Multi scale fluorescence studies: The spinning disk confocal fluorescence lifetime imaging microscopy & single molecule nano-metronome & single molecule study of tetramethyrhodamine -DNA interaction

The thesis is consisted of three different sections independent of each other. The first part involves the frequency domain fluorescence lifetime imaging microscopy (FLIM) and an improvement of FLIM setup to decrease the out of focus background fluorescence without drastically sacrificing the data acquisition speed while taking fluorescence lifetime data. The setup incorporates a spinning disk confocal unit to the conventional wide-field fluorescence lifetime imaging; therefore, it is a marriage between confocality and data acquisition speed. The detailed discussion about the principle of the setup in conjunction to the benefits when the setup is used for imaging thick specimens is presented. In addition, a new concept of using the Wavelets analysis on fluorescence lifetime images is introduced. Besides facilitating morphology recognition and noise reduction usually shown in normal image analysis, the benefit of wavelets analysis on decomposing an image into different spatial frequencies proves to be useful in removing the lifetime information of the background region out of the lifetime information from the small structures of interest. Moreover, the solutions to the artifacts often encountered in frequency domain fluorescence lifetime measurements are shown. Finally, the FLIM setup is used to study the close interactions between structural proteins in the body wall muscle cells of the nematode Caenorhabditis elegans and visualize the activation states of a signaling protein in cultured neurons of Drosophila melanogaster based on the change in the fluorescence lifetime of CFP at different energy transfer efficiencies between the CFP and YFP pair.

In the second part, a nano-device called nano-metronome constructed out of four single stranded DNA is presented on single molecule level. The mechanism of the device is based on the thermally driven fluctuation between two conformations of the Holiday four way junction. Two single stranded overhangs that can form the sticky ends on two arms of the junction are used to change the rates of conformational fluctuations. We are able to show that the rates depend on the number of sticky base pairs in addition to the changes in ionic strength of the solution; therefore user controllable. Moreover, the sticky end can be reversibly deactivated and re-activated if a short single stranded DNA, so called the deactivator, capable of competing with the binding between the two overhangs and another short single stranded DNA, so called the activator, capable of peeling off the deactivator are provided. Since the device displays clearly distinguishable responses even with a single basepair difference, it may lead to a single molecule sensor of minute sequence differences of a target DNA.

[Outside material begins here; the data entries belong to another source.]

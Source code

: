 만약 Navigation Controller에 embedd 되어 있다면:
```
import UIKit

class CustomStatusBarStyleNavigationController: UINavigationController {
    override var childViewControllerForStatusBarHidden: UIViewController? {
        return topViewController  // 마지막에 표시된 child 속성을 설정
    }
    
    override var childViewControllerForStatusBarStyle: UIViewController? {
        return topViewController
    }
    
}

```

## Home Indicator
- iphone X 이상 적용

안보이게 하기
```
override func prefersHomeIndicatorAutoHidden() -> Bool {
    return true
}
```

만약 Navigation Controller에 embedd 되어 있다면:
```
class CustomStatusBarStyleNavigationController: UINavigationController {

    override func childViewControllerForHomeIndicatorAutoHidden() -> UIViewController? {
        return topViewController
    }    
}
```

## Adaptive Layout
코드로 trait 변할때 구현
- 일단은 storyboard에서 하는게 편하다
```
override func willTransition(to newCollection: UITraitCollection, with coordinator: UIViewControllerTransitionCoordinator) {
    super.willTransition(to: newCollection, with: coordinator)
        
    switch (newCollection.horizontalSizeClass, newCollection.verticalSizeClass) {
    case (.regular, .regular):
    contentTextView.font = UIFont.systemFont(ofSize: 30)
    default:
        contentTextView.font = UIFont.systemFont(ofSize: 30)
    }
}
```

The final part presents the single molecule study on a behavior of a popular fluorescent dye called Tetramethylrhodamine (TMR) attached to the end of DNA oligomer. The study reveals that in the absence of any biological activities of DNA, the fluorescence emission of TMR undergoes multiple slow transitions among at least four different fluorescence states. While the actual number of fluorescence states and therefore the actual rates of transition among them remains open for discussion and more control measurements are definitely required, we are able to show that each fluorescence state lasts on the average in a range of hundreds of milliseconds to several seconds. These long dwell times are not observable in most of the studies done on freely diffusing TMR-DNA conjugate. It is unlikely that the fluctuation originates from the non-specific interactions between the dye and the glass surface and the interaction appears to be specific to TMR-DNA system. Therefore, TMR should be used with caution when conjugated to DNA.